THE DATA section start

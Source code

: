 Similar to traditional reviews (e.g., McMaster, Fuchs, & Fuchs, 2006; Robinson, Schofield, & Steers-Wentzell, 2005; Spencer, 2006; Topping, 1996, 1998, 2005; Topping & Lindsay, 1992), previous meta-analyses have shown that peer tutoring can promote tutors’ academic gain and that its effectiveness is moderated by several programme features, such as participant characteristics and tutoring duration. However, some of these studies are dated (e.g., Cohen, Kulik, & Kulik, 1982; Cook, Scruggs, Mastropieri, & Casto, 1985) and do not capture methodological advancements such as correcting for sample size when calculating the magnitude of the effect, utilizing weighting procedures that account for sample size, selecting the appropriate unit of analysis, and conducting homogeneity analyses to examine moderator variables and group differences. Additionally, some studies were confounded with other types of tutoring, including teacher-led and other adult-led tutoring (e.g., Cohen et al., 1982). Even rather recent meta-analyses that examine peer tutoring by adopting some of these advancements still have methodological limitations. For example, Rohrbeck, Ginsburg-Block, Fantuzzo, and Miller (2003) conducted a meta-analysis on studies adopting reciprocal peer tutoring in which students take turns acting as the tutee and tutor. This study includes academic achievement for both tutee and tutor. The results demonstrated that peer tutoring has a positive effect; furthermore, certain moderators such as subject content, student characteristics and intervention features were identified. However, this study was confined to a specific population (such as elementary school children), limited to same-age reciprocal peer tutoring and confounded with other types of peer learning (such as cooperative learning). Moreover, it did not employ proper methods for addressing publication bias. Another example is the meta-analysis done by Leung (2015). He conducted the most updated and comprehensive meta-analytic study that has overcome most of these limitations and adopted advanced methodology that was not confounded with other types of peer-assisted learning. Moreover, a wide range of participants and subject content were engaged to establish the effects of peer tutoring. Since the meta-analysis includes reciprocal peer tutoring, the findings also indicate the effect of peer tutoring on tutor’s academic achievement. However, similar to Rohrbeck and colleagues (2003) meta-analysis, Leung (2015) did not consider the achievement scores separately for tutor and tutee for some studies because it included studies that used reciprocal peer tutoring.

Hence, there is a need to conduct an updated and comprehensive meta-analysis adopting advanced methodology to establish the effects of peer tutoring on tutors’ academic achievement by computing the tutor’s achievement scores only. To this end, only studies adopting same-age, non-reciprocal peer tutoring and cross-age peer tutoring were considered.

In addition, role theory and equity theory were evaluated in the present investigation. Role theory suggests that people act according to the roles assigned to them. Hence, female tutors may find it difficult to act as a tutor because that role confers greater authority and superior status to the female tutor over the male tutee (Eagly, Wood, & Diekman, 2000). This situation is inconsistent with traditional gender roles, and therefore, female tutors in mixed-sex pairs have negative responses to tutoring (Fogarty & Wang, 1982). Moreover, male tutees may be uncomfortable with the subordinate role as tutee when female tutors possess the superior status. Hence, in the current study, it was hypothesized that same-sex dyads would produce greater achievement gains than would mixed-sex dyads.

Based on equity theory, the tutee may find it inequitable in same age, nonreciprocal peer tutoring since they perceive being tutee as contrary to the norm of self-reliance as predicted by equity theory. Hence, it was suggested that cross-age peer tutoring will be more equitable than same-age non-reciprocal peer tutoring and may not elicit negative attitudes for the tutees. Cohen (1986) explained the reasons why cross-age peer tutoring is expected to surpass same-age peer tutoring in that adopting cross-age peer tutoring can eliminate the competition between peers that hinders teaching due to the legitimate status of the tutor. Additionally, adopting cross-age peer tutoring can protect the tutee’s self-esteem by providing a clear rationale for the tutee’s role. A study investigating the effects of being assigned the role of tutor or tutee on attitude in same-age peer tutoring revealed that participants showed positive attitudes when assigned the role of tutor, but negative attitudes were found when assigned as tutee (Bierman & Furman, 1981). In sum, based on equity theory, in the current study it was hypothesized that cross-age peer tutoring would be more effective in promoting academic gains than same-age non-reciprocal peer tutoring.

THE DATA section end

YOUR OBJECTIVE
All of the entries above need to be output again exactly.

EXPECTED OUTPUT
Source code

: Similar to traditional reviews (e.g., McMaster, Fuchs, & Fuchs, 2006; Robinson, Schofield, & Steers-Wentzell, 2005; Spencer, 2006; Topping, 1996, 1998, 2005; Topping & Lindsay, 1992), previous meta-analyses have shown that peer tutoring can promote tutors’ academic gain and that its effectiveness is moderated by several programme features, such as participant characteristics and tutoring duration. However, some of these studies are dated (e.g., Cohen, Kulik, & Kulik, 1982; Cook, Scruggs, Mastropieri, & Casto, 1985) and do not capture methodological advancements such as correcting for sample size when calculating the magnitude of the effect, utilizing weighting procedures that account for sample size, selecting the appropriate unit of analysis, and conducting homogeneity analyses to examine moderator variables and group differences. Additionally, some studies were confounded with other types of tutoring, including teacher-led and other adult-led tutoring (e.g., Cohen et al., 1982). Even rather recent meta-analyses that examine peer tutoring by adopting some of these advancements still have methodological limitations. For example, Rohrbeck, Ginsburg-Block, Fantuzzo, and Miller (2003) conducted a meta-analysis on studies adopting reciprocal peer tutoring in which students take turns acting as the tutee and tutor. This study includes academic achievement for both tutee and tutor. The results demonstrated that peer tutoring has a positive effect; furthermore, certain moderators such as subject content, student characteristics and intervention features were identified. However, this study was confined to a specific population (such as elementary school children), limited to same-age reciprocal peer tutoring and confounded with other types of peer learning (such as cooperative learning). Moreover, it did not employ proper methods for addressing publication bias. Another example is the meta-analysis done by Leung (2015). He conducted the most updated and comprehensive meta-analytic study that has overcome most of these limitations and adopted advanced methodology that was not confounded with other types of peer-assisted learning. Moreover, a wide range of participants and subject content were engaged to establish the effects of peer tutoring. Since the meta-analysis includes reciprocal peer tutoring, the findings also indicate the effect of peer tutoring on tutor’s academic achievement. However, similar to Rohrbeck and colleagues (2003) meta-analysis, Leung (2015) did not consider the achievement scores separately for tutor and tutee for some studies because it included studies that used reciprocal peer tutoring.

Hence, there is a need to conduct an updated and comprehensive meta-analysis adopting advanced methodology to establish the effects of peer tutoring on tutors’ academic achievement by computing the tutor’s achievement scores only. To this end, only studies adopting same-age, non-reciprocal peer tutoring and cross-age peer tutoring were considered.

In addition, role theory and equity theory were evaluated in the present investigation. Role theory suggests that people act according to the roles assigned to them. Hence, female tutors may find it difficult to act as a tutor because that role confers greater authority and superior status to the female tutor over the male tutee (Eagly, Wood, & Diekman, 2000). This situation is inconsistent with traditional gender roles, and therefore, female tutors in mixed-sex pairs have negative responses to tutoring (Fogarty & Wang, 1982). Moreover, male tutees may be uncomfortable with the subordinate role as tutee when female tutors possess the superior status. Hence, in the current study, it was hypothesized that same-sex dyads would produce greater achievement gains than would mixed-sex dyads.

Based on equity theory, the tutee may find it inequitable in same age, nonreciprocal peer tutoring since they perceive being tutee as contrary to the norm of self-reliance as predicted by equity theory. Hence, it was suggested that cross-age peer tutoring will be more equitable than same-age non-reciprocal peer tutoring and may not elicit negative attitudes for the tutees. Cohen (1986) explained the reasons why cross-age peer tutoring is expected to surpass same-age peer tutoring in that adopting cross-age peer tutoring can eliminate the competition between peers that hinders teaching due to the legitimate status of the tutor. Additionally, adopting cross-age peer tutoring can protect the tutee’s self-esteem by providing a clear rationale for the tutee’s role. A study investigating the effects of being assigned the role of tutor or tutee on attitude in same-age peer tutoring revealed that participants showed positive attitudes when assigned the role of tutor, but negative attitudes were found when assigned as tutee (Bierman & Furman, 1981). In sum, based on equity theory, in the current study it was hypothesized that cross-age peer tutoring would be more effective in promoting academic gains than same-age non-reciprocal peer tutoring.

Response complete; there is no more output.